Antidepressants Lecture PDF

Question 1

Response to significant loss may have criteria for major depression, but…

Answer 1

….only after a prolonged period beyond the normal response to significant loss judged clinically

Question 2

Pathophysiology of depression

Answer 2

Multi-factorial between genetic, social, and biochemical processes, but often focus is placed on neurotransmitter defect reflects symptoms of depression

Question 3

Monoamine hypothesis of depression

Answer 3

Clinical observations that have provided evidence that maintains depression is caused by functional insufficiency of monoamine transmitters in the brain (serotonin, norepi) based on 2 observations -that depression was induced by reserpine (a drug that depletes monoamines from the brain) and -drugs that treat depression intensify monoamine induced neurotransmission

Question 4

Electroconvulsive therapy indications (2)

Answer 4

-When speed is critical, when a patient has failed to respond to antidepressants

Question 5

Repetitive transcranial magnetic stimulation

Answer 5

Production of pulsed magnetic fields that can induce electrical currents in the brain and unlike electroconvulsive therapy does not require anesthesia or induction of seizures

Question 6

Light therapy

Answer 6

Bright light exposure that can be effective in managing SAD or nonseasonal depression

Question 7

Suicide risk with antidepressants

Answer 7

Patients taking antidepressants should be watched closely for suicide ideation, worsening mood, and behavioral changes particularly within the first one to two months of therapy or when dosage is changed (theorized to increase energy potentiating risk of acting on suicidal thoughts) most often seen in children thru young adults creating a blackbox warning for all antidepressants

Question 8

Time of response to antidepressants and maintenance treatment

Answer 8

Initial responses develop in 1-3 weeks, max response not seen until 12 weeks, must take at least 1 month before considered a treatment failure, low doses used initially to reduce side effects and gradually increased, if not effective, can increase dosage, switch another drug in same class, switch to drug in different class, combine 2, ad supplemental, can withdraw only via taper but long term maintenance therapy can reduce risk of recurrence for patients with recurrent depressive episodes

Question 9

Only SSRI approved by FDA for treatment of major depression in children

Answer 9

Fluoxetine (prozac)

Question 10

SSRI mech of action, ADRs (3)

Answer 10

• selective inhibition of serotonin reuptake

- excessive CNS excitation, sexual dysfunction, nausea

Question 11

Therapeutic uses for SSRI’s (4)

Answer 11

• Major depressive disorder
• Generalized anxiety disorder
• OCD
• PTSD

Question 12

Serotonin syndrome

Answer 12

Risk of often combining SSRI’s with MAOI or from overdosing or from utilizing St John’s wort, often starting 72 hours after starting drug resulting in altered mental status, agitation, confusion, hyperreflexia, tremor, and potentially death

Question 13

Bruxism

Answer 13

Clenching or grinding of teeth usually occuring during sleep that can lead to headache, jaw pain, or dental problems, a bad side effect of SSRI’s

Question 14

SSRI drug interactions

Answer 14

• MAOI can potentiate risk of serotonin syndrome requiring withdrawal at least 14 days before starting fluoxetine
• Warfarin can increase effect
• St.

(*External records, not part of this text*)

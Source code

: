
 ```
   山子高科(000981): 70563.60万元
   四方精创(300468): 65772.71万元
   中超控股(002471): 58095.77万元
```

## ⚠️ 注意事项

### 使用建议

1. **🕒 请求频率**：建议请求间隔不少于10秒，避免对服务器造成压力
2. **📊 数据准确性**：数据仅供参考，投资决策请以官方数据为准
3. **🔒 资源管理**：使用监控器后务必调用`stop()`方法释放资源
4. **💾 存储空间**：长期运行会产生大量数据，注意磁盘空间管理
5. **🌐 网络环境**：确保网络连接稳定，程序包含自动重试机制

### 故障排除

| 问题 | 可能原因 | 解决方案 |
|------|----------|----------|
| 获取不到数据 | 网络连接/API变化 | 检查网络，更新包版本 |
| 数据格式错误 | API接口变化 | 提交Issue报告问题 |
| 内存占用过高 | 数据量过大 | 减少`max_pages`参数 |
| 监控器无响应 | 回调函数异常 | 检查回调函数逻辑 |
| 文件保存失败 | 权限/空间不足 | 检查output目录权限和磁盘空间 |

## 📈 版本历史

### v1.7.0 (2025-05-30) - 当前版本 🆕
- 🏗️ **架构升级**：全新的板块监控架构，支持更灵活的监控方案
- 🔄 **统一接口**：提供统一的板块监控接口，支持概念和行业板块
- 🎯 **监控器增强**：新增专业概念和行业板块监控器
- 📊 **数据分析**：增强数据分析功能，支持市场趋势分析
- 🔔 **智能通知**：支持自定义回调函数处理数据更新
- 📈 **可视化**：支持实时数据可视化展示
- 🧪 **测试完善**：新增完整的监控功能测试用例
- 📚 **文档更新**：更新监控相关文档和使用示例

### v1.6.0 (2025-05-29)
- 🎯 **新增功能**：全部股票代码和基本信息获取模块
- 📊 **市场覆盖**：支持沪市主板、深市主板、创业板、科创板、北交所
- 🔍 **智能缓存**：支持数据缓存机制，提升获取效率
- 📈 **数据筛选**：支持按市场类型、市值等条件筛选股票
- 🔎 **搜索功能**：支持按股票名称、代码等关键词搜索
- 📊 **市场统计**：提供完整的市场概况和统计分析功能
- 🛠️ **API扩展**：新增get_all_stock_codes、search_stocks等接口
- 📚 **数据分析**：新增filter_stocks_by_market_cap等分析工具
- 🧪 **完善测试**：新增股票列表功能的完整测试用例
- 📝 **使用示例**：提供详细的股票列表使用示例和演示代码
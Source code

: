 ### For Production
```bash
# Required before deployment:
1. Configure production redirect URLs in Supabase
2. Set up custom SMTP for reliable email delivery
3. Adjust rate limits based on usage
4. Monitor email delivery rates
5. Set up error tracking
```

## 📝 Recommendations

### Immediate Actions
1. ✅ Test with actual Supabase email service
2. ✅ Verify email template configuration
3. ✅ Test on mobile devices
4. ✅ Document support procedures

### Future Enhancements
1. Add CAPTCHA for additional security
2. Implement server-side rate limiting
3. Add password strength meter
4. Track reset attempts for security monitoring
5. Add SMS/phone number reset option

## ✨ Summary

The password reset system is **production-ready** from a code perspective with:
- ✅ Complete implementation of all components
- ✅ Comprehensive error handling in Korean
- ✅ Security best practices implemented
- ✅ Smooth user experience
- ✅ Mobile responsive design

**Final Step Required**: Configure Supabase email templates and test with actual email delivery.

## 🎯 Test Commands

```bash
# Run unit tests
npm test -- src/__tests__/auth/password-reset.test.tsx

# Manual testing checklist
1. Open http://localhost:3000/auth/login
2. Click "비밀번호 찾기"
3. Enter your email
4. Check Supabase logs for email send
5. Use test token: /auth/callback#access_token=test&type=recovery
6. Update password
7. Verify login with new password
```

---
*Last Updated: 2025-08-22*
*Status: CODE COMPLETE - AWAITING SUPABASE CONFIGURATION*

John’s wort can potentiate risk of serotonin syndrome
• small risk in pregnancy of neonatal absence syndrome (self resolving)

Question 15

SNRI’s function, drug metabolism,

Answer 15

• Alongside SSRI considered first line option for treatment of major depression
• metabolized in the liver and excreted in the urine

Question 16

Duloxetine (cymbalta) indications (2)

Answer 16

• Major depressive disorder in adults

- Depression in patients with prominent pain complaints (diabetic neuropathy or fibromyalgia)

Question 17

Duloxetine (cymbalta) ADR’s (3)

Answer 17

• Dry mouth
• somnolence
• hyperdiaphoresis

Question 18

Tricyclic antidepressants mech of action, therapeutic uses (3), ADR’s (4), drug interactions (3)

Answer 18

• Block reuptake of NE and serotonin alongside other mechanisms
• alternative for treatment of depression, enuresis (inability to control urination), pain management
• anticholinergic effects/sedation/orthostatic hypotension/overdosage
• Sympathomimetic drugs, anticholinergic drugs, MAOI’s

Question 19

Before moving a patient from an SSRI to a MAOI, need to have a ____

Answer 19

washout period

Question 20

MAOI inhibitors function, mech of action, drug interactions (5), ADR’s (3)

Answer 20

• 3rd line agents for patients not responding to SSRI’s or TCA’s for treatment of depression
• Prevents breakdown of NE and serotonin by MAO causing buildup in the brain
• tyramine (amino acid in food), TCA’s, SSRI’s, SNRI’s, sympathomimetics
• Postural hypotension, CNS stimulation, liver damage

Question 21

Selegiline (emsam) drug class, yhhhh

Answer 21

• Transdermal MAOI

- Approved for treatment of major depression

Question 22

Trazodone (desyrel) function

Answer 22

Moderate blockade of serotonin reuptake that is not effective when used alone but often as an adjunct to an SSRI in patients with insomnia

Question 23

Amoxapine function

Answer 23

-Similar to antipsychotic agent loxapine, has both antidepressant and neuroleptic properties but can block dopamine receptors inducing parkinson like side effects

Question 24

Buproprion (Wellbutrin) function

Answer 24

Antidepressant similar in structure to amphetamines that has stimulant properties and suppresses appetite, is generally well tolerated and devoid of ADR’s associated with TCA’s including weight gain and sexual dysfunction

Question 25

Adjunctive antipsychotics for major depression

Answer 25

Augmentation with second gen atypical antipsychotic is treatment option for major depressive disorder in those whose symptoms persist following antidepressant monotherapy, even available in combo such as symbyax (fluoxetine and olanzapine)